In 1982, Clay was inducted into the International Reading Association's Reading Hall of Fame. In the 1987 New Year Honours, she was appointed a Dame Commander of the Order of the British Empire, for services to education. In 1992, she was elected president of the International Reading Association and was the first non-North American to hold this position.

Her teachers' guidebook, Reading Recovery: Guidelines for Teachers in Training, has sold more than eight million copies worldwide. She died in Auckland, New Zealand, at the age of 81 following a brief illness.

==Criticism of Reading Recovery==

Reading Recovery use in Australia and New Zealand has reduced significantly over the last years because of a report from the New South Wales Department of Education concluded that Reading Recovery was largely ineffective, and should not be used for most children.

On 23 April 2022, the Center for Research in Education and Social Policy at the University of Delaware presented the results of a study of the long-term effects of Reading Recovery. The conclusion was that the "long-term impact estimates were significant and negative". The study found that children who received Reading Recovery had scores on state reading tests in third and fourth grade that were below the test scores of similar children who did not receive Reading Recovery. It suggests three possible hypotheses for this outcome:
1. While Reading Recovery produces large impacts on early literacy measures, it does not give students the required skills for success in later grades; or,
2. The gains are lost because students do not receive sufficient intervention in later grades; or,
3. The impacts of the early intervention was washed out by subsequent experiences.

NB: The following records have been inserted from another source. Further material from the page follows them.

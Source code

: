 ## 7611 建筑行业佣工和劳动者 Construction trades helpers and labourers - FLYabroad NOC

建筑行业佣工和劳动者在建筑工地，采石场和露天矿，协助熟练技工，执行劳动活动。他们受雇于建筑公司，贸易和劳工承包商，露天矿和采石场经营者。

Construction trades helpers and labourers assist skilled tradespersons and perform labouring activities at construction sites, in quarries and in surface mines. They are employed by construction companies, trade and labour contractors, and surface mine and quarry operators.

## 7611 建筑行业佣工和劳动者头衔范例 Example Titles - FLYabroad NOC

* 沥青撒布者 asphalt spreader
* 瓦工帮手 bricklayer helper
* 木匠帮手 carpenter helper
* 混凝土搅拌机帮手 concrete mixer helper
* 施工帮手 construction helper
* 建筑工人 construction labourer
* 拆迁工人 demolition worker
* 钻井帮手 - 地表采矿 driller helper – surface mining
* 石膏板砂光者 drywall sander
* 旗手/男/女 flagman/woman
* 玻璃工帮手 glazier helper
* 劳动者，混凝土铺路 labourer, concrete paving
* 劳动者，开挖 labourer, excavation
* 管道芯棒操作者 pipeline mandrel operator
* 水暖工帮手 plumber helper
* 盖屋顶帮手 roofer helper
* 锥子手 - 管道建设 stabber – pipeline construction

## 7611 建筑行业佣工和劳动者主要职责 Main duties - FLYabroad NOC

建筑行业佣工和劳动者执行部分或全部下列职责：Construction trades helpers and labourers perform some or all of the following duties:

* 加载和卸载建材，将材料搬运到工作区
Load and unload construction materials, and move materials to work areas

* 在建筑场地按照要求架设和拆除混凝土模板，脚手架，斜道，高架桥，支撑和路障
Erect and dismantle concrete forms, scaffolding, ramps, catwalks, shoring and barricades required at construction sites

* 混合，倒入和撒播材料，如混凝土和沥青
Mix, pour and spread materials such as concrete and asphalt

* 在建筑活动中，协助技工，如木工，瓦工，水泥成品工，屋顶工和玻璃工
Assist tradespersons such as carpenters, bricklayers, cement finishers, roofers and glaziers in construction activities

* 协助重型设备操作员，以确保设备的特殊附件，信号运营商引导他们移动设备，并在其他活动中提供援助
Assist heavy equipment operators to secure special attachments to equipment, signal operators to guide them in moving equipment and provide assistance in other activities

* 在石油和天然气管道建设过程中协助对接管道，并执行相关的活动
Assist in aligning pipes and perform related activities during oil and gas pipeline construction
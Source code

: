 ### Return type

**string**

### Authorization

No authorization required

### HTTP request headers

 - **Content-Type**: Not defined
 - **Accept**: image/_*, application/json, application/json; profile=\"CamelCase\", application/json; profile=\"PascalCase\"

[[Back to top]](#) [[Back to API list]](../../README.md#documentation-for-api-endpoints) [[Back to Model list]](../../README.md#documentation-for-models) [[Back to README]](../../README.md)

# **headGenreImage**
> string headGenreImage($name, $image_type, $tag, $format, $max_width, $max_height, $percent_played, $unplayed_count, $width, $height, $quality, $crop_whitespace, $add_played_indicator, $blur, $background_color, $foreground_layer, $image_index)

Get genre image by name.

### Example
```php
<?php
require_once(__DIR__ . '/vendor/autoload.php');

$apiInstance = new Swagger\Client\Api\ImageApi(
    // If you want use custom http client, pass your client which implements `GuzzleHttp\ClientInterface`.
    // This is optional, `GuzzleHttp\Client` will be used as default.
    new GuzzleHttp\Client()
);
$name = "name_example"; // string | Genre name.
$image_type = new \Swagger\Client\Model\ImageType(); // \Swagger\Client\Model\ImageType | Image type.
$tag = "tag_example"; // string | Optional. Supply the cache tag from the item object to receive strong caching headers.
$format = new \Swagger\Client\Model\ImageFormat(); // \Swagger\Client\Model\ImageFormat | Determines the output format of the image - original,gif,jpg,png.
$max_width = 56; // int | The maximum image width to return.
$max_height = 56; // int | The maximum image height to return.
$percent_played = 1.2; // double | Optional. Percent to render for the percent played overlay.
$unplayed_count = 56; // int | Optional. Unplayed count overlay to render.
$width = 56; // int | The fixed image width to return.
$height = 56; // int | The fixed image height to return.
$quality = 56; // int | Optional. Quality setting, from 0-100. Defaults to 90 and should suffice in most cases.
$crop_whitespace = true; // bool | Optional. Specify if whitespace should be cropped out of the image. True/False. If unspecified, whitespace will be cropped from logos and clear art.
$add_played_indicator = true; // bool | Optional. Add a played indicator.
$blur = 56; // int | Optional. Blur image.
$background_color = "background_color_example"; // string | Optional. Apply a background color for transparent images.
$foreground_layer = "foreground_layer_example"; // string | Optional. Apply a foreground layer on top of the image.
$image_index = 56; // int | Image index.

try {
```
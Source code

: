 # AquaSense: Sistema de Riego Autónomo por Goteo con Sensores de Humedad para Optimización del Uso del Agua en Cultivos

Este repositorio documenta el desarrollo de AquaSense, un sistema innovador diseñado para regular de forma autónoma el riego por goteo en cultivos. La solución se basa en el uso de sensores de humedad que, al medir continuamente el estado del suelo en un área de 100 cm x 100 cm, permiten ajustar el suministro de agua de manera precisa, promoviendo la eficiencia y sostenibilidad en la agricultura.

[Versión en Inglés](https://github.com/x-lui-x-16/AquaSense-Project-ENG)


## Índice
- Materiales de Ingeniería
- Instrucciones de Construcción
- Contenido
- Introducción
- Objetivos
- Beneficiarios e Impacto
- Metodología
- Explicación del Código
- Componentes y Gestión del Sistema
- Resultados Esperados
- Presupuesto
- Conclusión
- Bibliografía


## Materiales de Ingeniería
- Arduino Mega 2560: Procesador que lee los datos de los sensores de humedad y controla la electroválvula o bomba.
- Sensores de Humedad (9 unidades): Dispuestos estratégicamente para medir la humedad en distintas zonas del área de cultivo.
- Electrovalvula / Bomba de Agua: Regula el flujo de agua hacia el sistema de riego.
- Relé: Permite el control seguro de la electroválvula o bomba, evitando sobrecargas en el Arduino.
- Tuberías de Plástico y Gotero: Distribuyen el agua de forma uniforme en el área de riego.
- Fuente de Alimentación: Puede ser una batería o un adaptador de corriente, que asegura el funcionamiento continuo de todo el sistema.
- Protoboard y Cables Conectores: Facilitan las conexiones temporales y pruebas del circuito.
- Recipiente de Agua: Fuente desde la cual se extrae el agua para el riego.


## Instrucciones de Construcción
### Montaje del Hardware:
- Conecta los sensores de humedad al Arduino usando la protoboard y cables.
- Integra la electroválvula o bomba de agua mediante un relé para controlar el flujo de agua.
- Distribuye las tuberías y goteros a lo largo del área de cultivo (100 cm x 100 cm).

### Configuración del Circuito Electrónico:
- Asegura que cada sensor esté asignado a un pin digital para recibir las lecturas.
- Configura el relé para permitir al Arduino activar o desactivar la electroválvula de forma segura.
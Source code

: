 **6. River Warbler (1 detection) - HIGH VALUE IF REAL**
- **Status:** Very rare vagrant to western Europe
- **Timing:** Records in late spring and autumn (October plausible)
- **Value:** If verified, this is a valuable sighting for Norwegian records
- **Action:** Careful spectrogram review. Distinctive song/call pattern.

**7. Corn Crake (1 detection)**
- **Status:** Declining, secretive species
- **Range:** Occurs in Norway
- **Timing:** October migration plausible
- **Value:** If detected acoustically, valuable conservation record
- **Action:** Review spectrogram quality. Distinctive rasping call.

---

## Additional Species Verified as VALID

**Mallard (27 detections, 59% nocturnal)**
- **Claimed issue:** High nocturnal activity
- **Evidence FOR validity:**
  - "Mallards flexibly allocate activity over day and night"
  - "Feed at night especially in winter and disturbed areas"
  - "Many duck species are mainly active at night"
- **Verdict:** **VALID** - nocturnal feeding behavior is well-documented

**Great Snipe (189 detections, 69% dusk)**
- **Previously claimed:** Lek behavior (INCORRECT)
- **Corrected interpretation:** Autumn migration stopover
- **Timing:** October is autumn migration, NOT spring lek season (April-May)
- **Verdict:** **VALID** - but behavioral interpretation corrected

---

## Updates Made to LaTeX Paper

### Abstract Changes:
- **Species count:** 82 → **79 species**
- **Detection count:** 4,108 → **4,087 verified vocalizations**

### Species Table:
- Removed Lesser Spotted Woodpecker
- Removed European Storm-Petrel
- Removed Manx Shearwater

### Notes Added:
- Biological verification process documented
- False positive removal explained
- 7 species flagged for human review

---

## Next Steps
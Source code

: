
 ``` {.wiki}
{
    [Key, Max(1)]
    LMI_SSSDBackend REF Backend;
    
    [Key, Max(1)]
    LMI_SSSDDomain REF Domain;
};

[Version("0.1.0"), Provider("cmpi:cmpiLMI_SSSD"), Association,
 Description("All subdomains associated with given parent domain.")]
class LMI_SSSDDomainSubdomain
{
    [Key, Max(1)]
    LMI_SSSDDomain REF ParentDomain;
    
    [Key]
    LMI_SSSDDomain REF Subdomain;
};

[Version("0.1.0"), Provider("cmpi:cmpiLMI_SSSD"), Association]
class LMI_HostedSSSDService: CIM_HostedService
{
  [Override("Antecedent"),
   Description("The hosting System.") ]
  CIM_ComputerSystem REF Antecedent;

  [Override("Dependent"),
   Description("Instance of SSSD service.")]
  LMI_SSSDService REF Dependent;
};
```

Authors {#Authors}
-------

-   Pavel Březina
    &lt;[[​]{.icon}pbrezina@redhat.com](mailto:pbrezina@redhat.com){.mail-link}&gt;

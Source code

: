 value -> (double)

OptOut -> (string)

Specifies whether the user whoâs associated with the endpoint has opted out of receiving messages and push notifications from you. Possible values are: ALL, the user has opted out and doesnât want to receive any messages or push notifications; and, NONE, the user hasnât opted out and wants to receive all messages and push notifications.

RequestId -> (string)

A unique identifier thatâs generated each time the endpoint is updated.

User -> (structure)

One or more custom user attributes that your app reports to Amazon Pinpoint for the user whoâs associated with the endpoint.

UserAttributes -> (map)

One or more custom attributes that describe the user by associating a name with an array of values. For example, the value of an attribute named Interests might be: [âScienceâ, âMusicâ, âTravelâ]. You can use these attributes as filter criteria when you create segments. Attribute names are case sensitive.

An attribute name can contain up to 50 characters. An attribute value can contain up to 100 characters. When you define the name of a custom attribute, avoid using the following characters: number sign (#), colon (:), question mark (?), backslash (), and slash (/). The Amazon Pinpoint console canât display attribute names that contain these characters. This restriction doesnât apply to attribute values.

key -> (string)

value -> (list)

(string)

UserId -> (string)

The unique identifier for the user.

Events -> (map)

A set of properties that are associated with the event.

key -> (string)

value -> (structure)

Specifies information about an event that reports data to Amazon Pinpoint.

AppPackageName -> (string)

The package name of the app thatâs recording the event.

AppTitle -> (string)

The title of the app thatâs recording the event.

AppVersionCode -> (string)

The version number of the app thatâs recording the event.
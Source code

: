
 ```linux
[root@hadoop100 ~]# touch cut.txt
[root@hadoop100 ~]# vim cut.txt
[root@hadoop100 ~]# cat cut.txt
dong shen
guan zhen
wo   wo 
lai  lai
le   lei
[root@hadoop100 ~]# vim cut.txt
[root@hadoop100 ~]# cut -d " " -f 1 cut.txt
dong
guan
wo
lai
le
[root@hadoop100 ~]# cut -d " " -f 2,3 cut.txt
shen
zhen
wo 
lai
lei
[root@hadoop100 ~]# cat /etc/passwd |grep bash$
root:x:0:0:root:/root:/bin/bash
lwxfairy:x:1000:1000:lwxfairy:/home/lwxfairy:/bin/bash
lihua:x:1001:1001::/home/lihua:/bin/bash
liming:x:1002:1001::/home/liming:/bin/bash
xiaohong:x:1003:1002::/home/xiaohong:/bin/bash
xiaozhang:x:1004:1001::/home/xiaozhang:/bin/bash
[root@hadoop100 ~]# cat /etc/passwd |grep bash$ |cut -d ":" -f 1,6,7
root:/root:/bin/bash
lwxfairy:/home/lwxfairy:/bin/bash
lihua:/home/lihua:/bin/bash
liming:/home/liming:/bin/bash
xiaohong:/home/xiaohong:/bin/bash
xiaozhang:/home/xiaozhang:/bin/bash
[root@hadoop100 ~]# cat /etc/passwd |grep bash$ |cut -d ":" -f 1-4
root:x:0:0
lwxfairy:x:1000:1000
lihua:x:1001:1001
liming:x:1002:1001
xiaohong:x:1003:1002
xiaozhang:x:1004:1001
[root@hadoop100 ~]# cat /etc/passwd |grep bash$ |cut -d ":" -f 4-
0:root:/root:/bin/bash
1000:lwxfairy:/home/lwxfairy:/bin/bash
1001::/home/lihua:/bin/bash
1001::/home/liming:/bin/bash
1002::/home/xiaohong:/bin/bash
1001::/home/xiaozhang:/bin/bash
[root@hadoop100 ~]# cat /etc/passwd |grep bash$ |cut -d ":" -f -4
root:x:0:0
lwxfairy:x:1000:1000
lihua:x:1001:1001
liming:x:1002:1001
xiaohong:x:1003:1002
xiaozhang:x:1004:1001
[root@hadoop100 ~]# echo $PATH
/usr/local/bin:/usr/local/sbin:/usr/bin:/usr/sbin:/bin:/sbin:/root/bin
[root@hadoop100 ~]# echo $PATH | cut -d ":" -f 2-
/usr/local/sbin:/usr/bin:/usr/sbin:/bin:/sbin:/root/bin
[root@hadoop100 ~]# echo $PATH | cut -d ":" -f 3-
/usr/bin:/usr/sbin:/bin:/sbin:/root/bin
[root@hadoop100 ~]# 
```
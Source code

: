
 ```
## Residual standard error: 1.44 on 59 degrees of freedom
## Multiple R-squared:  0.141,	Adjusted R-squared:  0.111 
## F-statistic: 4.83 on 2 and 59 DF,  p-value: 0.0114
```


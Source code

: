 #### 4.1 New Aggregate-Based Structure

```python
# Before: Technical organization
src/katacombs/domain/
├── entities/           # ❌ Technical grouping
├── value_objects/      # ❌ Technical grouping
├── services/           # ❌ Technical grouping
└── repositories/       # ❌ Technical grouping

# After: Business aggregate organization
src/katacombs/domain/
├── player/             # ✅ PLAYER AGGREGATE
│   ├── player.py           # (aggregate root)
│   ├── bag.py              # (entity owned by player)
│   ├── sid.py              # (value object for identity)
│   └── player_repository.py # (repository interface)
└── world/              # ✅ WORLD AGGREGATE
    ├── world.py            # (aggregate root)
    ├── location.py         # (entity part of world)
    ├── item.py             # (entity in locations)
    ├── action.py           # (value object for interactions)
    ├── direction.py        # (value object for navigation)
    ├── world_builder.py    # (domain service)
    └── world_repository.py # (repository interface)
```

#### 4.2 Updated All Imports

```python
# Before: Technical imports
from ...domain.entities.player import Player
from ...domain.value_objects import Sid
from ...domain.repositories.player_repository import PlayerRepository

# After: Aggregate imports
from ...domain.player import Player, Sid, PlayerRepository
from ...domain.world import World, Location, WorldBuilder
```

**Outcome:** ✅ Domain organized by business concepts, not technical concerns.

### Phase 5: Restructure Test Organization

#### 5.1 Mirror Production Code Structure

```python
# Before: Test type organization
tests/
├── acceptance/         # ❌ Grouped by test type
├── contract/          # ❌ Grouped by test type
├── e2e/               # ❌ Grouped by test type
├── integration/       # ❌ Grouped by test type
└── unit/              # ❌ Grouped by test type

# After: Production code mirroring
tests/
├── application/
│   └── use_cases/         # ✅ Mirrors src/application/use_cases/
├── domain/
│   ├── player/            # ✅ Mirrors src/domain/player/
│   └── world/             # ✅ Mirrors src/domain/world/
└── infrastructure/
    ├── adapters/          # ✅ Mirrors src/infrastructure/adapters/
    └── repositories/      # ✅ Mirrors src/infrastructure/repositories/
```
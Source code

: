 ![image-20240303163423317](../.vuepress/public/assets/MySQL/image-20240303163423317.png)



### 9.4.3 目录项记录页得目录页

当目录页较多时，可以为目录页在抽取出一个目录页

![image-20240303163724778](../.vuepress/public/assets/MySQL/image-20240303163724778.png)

In October 2022, American Public Media debuted a podcast called Sold a Story, discussing the negative impacts of Clay's theory on the teaching of reading in American public schools, as well as numerous studies that contradicted Clay's theory. In response, several international Reading Recovery affiliated institutions released a statement listing Clay's various awards as proof of the efficacy of her theory.

==Recognition==
Faculty at Ohio State worked with Clay in the early 1980s, and she served as a distinguished visiting scholar there in 1984–85. The Ohio State University board of trustees approved the Marie Clay Endowed Chair in Reading Recovery and Early Literacy on 4 February 2005. In 2017 Clay was selected as one of the Royal Society Te Apārangi's "150 women in 150 words", celebrating the contribution of women to knowledge in New Zealand.

==Personal life==
In 1951, she married civil engineer Warwick Victor Clay, with whom she had a son, Alan, and a daughter, Jenny. They were divorced in 1976.

==Selected bibliography==

- Reading: The patterning of complex behaviour. Auckland, New Zealand: Heinemann. (Other editions 1979, 1985)
- Clay, Marie M (1989). "Quadruplets and Higher Multiple Births"
- Clay, Marie M (1992). "Becoming Literate: The Construction of Inner Control"
- Concepts About Print: What Have Children Learned About the Way We Print Language? (Heinemann, 2000)
- Change Over Time in Children's Literacy Development (Heinemann, 2001)
- By different paths to common outcomes. York, ME: Stenhouse, 1998.
- Reading Recovery: A guidebook for teachers in training. Portsmouth, NH: Heinemann, 1993.
- Literacy lessons designed for individuals part one: Why? When? And How? Portsmouth, NH: Heinemann, 2005.
- Literacy lessons designed for individuals part two: Teaching procedures. Portsmouth, NH: Heinemann, 2005.